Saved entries
^^^^
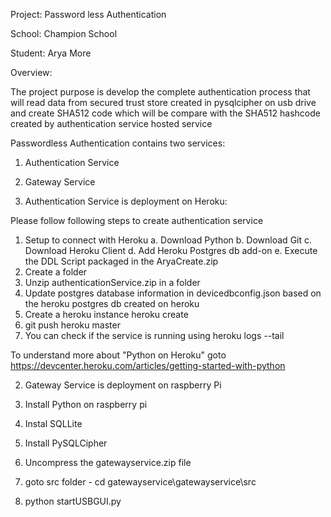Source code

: 
Project: Password less Authentication

School: Champion School

Student: Arya More

Overview:

The project purpose is develop the complete authentication process that will read data from secured trust store created in pysqlcipher on usb drive and create SHA512  code which will be compare with the SHA512 hashcode created by authentication service hosted service 

Passwordless Authentication contains two services:
1. Authentication Service
2. Gateway Service

1. Authentication Service is deployment on Heroku:

Please follow following steps to create authentication service
1. Setup to connect with Heroku
   a. Download Python
   b. Download Git
   c. Download Heroku Client
   d. Add Heroku Postgres db add-on
   e. Execute the DDL Script packaged in the AryaCreate.zip
2. Create a folder
3. Unzip authenticationService.zip in a folder
4. Update postgres database information in devicedbconfig.json based on the heroku postgres db created on heroku
5. Create a heroku instance 
    heroku create
6. git push heroku master
7. You can check if the service is running using heroku logs --tail

To understand more about "Python on Heroku" goto https://devcenter.heroku.com/articles/getting-started-with-python

2. Gateway Service is deployment on raspberry Pi

1. Install Python on raspberry pi
2. Instal SQLLite
3. Install PySQLCipher
4. Uncompress the gatewayservice.zip file
6. goto src folder - cd gatewayservice\gatewayservice\src
7. python startUSBGUI.py

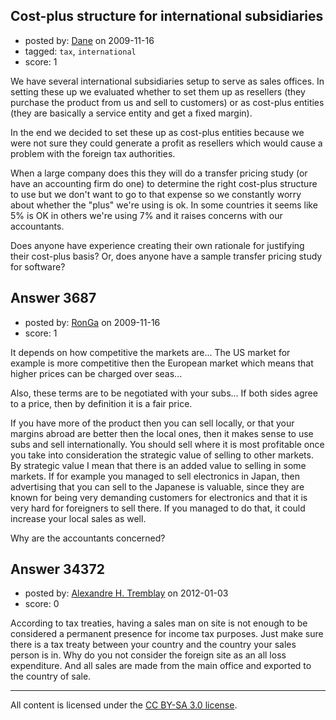 ## Cost-plus structure for international subsidiaries

- posted by: [Dane](https://stackexchange.com/users/-1/1441-dane) on 2009-11-16
- tagged: `tax`, `international`
- score: 1

We have several international subsidiaries setup to serve as sales offices.  In setting these up we evaluated whether to set them up as resellers (they purchase the product from us and sell to customers) or as cost-plus entities (they are basically a service entity and get a fixed margin).

In the end we decided to set these up as cost-plus entities because we were not sure they could generate a profit as resellers which would cause a problem with the foreign tax authorities.

When a large company does this they will do a transfer pricing study (or have an accounting firm do one) to determine the right cost-plus structure to use but we don't want to go to that expense so we constantly worry about whether the "plus" we're using is ok.  In some countries it seems like 5% is OK in others we're using 7% and it raises concerns with our accountants.

Does anyone have experience creating their own rationale for justifying their cost-plus basis? Or, does anyone have a sample transfer pricing study for software?



## Answer 3687

- posted by: [RonGa](https://stackexchange.com/users/-1/218-ronga) on 2009-11-16
- score: 1

It depends on how competitive the markets are...  The US market for example is more competitive then the European market which means that higher prices can be charged over seas...

Also, these terms are to be negotiated with your subs...  If both sides agree to a price, then by definition it is a fair price.


If you have more of the product then you can sell locally, or that your margins abroad are better then the local ones, then it makes sense to use subs and sell internationally.  You should sell where it is most profitable once you take into consideration the strategic value of selling to other markets.  By strategic value I mean that there is an added value to selling in some markets.  If for example you managed to sell electronics in Japan, then advertising that you can sell to the Japanese is valuable, since they are known for being very demanding customers for electronics and that it is very hard for foreigners to sell there.  If you managed to do that, it could increase your local sales as well.

Why are the accountants concerned?


## Answer 34372

- posted by: [Alexandre H. Tremblay](https://stackexchange.com/users/-1/5820-alexandre-h-tremblay) on 2012-01-03
- score: 0

According to tax treaties, having a sales man on site is not enough to be considered a permanent presence for income tax purposes. Just make sure there is a tax treaty between your country and the country your sales person is in. Why do you not consider the foreign site as an all loss expenditure. And all sales are made from the main office and exported to the country of sale.



---

All content is licensed under the [CC BY-SA 3.0 license](https://creativecommons.org/licenses/by-sa/3.0/).

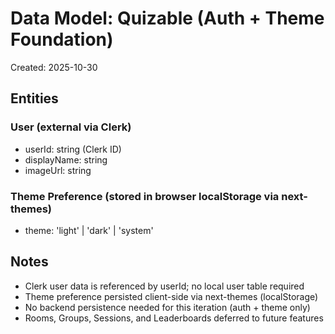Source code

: # Data Model: Quizable (Auth + Theme Foundation)

Created: 2025-10-30

## Entities

### User (external via Clerk)
- userId: string (Clerk ID)
- displayName: string
- imageUrl: string

### Theme Preference (stored in browser localStorage via next-themes)
- theme: 'light' | 'dark' | 'system'

## Notes
- Clerk user data is referenced by userId; no local user table required
- Theme preference persisted client-side via next-themes (localStorage)
- No backend persistence needed for this iteration (auth + theme only)
- Rooms, Groups, Sessions, and Leaderboards deferred to future features

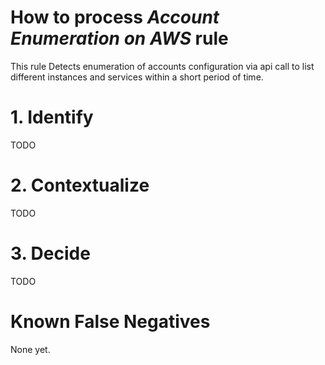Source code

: # How to process *Account Enumeration on AWS* rule
This rule Detects enumeration of accounts configuration via api call to list different instances and services within a short period of time.

# 1. Identify
TODO

# 2. Contextualize
TODO

# 3. Decide
TODO

# Known False Negatives
None yet.
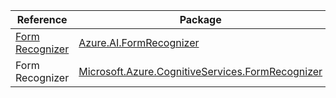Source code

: | Reference | Package | Source |
|---|---|---|
|[Form Recognizer](ai.formrecognizer-readme.md)|[Azure.AI.FormRecognizer](https://www.nuget.org/packages/Azure.AI.FormRecognizer)|[Github](https://github.com/Azure/azure-sdk-for-net/blob/main/sdk/formrecognizer/Azure.AI.FormRecognizer)|
|Form Recognizer|[Microsoft.Azure.CognitiveServices.FormRecognizer](https://www.nuget.org/packages/Microsoft.Azure.CognitiveServices.FormRecognizer)|[Github](https://github.com/Azure/azure-sdk-for-net)|
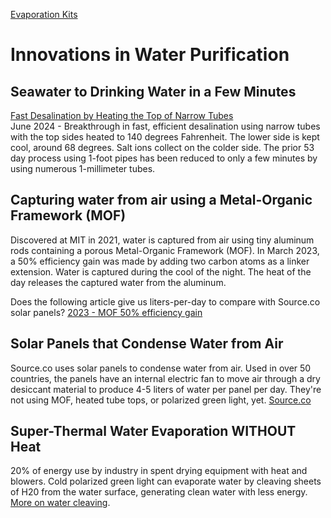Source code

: [Evaporation Kits](../)
# Innovations in Water Purification

## Seawater to Drinking Water in a Few Minutes

[Fast Desalination by Heating the Top of Narrow Tubes](https://www.msn.com/en-us/lifestyle/lifestyle-buzz/ar-BB1okq2H)  
June 2024 - Breakthrough in fast, efficient desalination using narrow tubes with the top sides heated to 140 degrees Fahrenheit. The lower side is kept cool, around 68 degrees. Salt ions collect on the colder side. The prior 53 day process using 1-foot pipes has been reduced to only a few minutes by using numerous 1-millimeter tubes.

## Capturing water from air using a Metal-Organic Framework (MOF)

Discovered at MIT in 2021, water is captured from air using tiny aluminum rods containing a porous Metal-Organic Framework (MOF). In&nbsp;March 2023, a 50% efficiency gain was made by adding two carbon atoms as a linker extension.  Water is captured during the cool of the night. The heat of the day releases the captured water from the aluminum.

Does the following article give us liters-per-day to compare with Source.co solar panels?
[2023 - MOF 50% efficiency gain](https://techxplore.com/news/2023-03-air-metal-organic-framework.html)

## Solar Panels that Condense Water from Air

Source.co uses solar panels to condense water from air. Used in over 50 countries, the panels have an internal electric fan to move air through a dry desiccant material to produce 4-5 liters of water per panel per day. They're not using MOF, heated tube tops, or polarized green light, yet. [Source.co](https://www.source.co)

## Super-Thermal Water Evaporation WITHOUT Heat

20% of energy use by industry in spent drying equipment with heat and blowers. Cold polarized green light can evaporate water by cleaving sheets of H20 from the water surface, generating clean water with less energy. [More on water cleaving](../).


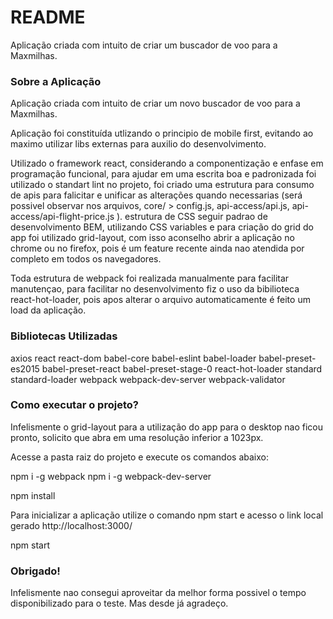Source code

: # README #

Aplicação criada com intuito de criar um buscador de voo para a Maxmilhas.

### Sobre a Aplicação ###


Aplicação criada com intuito de criar um novo buscador de voo para a Maxmilhas.

Aplicação foi constituída utlizando o principio de mobile first, evitando ao maximo utilizar libs externas para auxilio do desenvolvimento.

Utilizado o framework react, considerando a componentização e enfase em programação funcional, para ajudar em uma escrita boa e padronizada foi utilizado o standart lint no projeto, foi criado uma estrutura para consumo de apis para falicitar e unificar as alterações quando necessarias (será possivel observar nos arquivos, core/ > config.js, api-access/api.js,  api-access/api-flight-price.js ). estrutura de CSS seguir padrao de desenvolvimento BEM, utilizando CSS variables e para criação do grid do app foi utilizado grid-layout, com isso aconselho abrir a aplicação no chrome ou no firefox, pois é um feature recente ainda nao atendida por completo em todos os navegadores.

Toda estrutura de webpack foi realizada manualmente para facilitar manutençao, para facilitar no desenvolvimento fiz o uso da bibilioteca react-hot-loader, pois apos alterar o arquivo automaticamente é feito um load da aplicação.

### Bibliotecas Utilizadas  ###

  axios
  react
  react-dom
  babel-core
  babel-eslint
  babel-loader
  babel-preset-es2015
  babel-preset-react
  babel-preset-stage-0
  react-hot-loader
  standard
  standard-loader
  webpack
  webpack-dev-server
  webpack-validator

### Como executar o projeto?  ###

Infelismente o grid-layout para a utilização do app para o desktop nao ficou pronto, solicito que abra em uma resolução inferior a 1023px.

Acesse a pasta raiz do projeto e execute os comandos abaixo: 

npm i -g webpack
npm i -g webpack-dev-server

npm install

Para inicializar a aplicação utilize o comando npm start e acesso o link local gerado http://localhost:3000/

npm start

### Obrigado! ###

Infelismente nao consegui aproveitar da melhor forma possivel o tempo disponibilizado para o teste. Mas desde já agradeço.
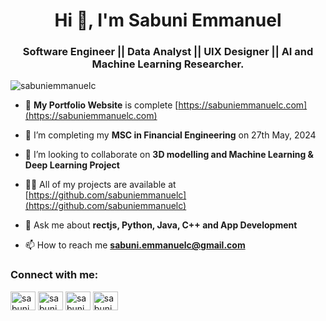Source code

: <h1 align="center">Hi 👋, I'm Sabuni Emmanuel</h1>
<h3 align="center">Software Engineer || Data Analyst || UIX Designer || AI and Machine Learning Researcher.</h3>

<p align="left"> <img src="https://komarev.com/ghpvc/?username=sabuniemmanuelc&label=Profile%20views&color=0e75b6&style=flat" alt="sabuniemmanuelc" /> </p>



- 🔭 **My Portfolio Website** is complete [https://sabuniemmanuelc.com](https://sabuniemmanuelc.com)

- 🌱 I’m completing my **MSC in Financial Engineering** on 27th May, 2024

- 👯 I’m looking to collaborate on **3D modelling and Machine Learning & Deep Learning Project**

- 👨‍💻 All of my projects are available at [https://github.com/sabuniemmanuelc](https://github.com/sabuniemmanuelc)

- 💬 Ask me about **rectjs, Python, Java, C++ and App Development**

- 📫 How to reach me **sabuni.emmanuelc@gmail.com**

<h3 align="left">Connect with me:</h3>
<p align="left">
<a href="https://twitter.com/sabuniemmanuelc" target="blank"><img align="center" src="https://raw.githubusercontent.com/rahuldkjain/github-profile-readme-generator/master/src/images/icons/Social/twitter.svg" alt="sabuniemmanuelc" height="30" width="40" /></a>
<a href="https://linkedin.com/in/sabuniemmanuelc" target="blank"><img align="center" src="https://raw.githubusercontent.com/rahuldkjain/github-profile-readme-generator/master/src/images/icons/Social/linked-in-alt.svg" alt="sabuniemmanuelc" height="30" width="40" /></a>
<a href="https://stackoverflow.com/users/sabuniemmanuelc" target="blank"><img align="center" src="https://raw.githubusercontent.com/rahuldkjain/github-profile-readme-generator/master/src/images/icons/Social/stack-overflow.svg" alt="sabuniemmanuelc" height="30" width="40" /></a>
<a href="https://instagram.com/sabuniemmanuelc" target="blank"><img align="center" src="https://raw.githubusercontent.com/rahuldkjain/github-profile-readme-generator/master/src/images/icons/Social/instagram.svg" alt="sabuniemmanuelc" height="30" width="40" /></a>
</p>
^^^^
**TO DO**
Where does the word "following" appear in the records? Copy every line that holds it.

**RESULT**
Please follow following steps to create authentication service
Does the following article give us liters-per-day to compare with Source.co solar panels?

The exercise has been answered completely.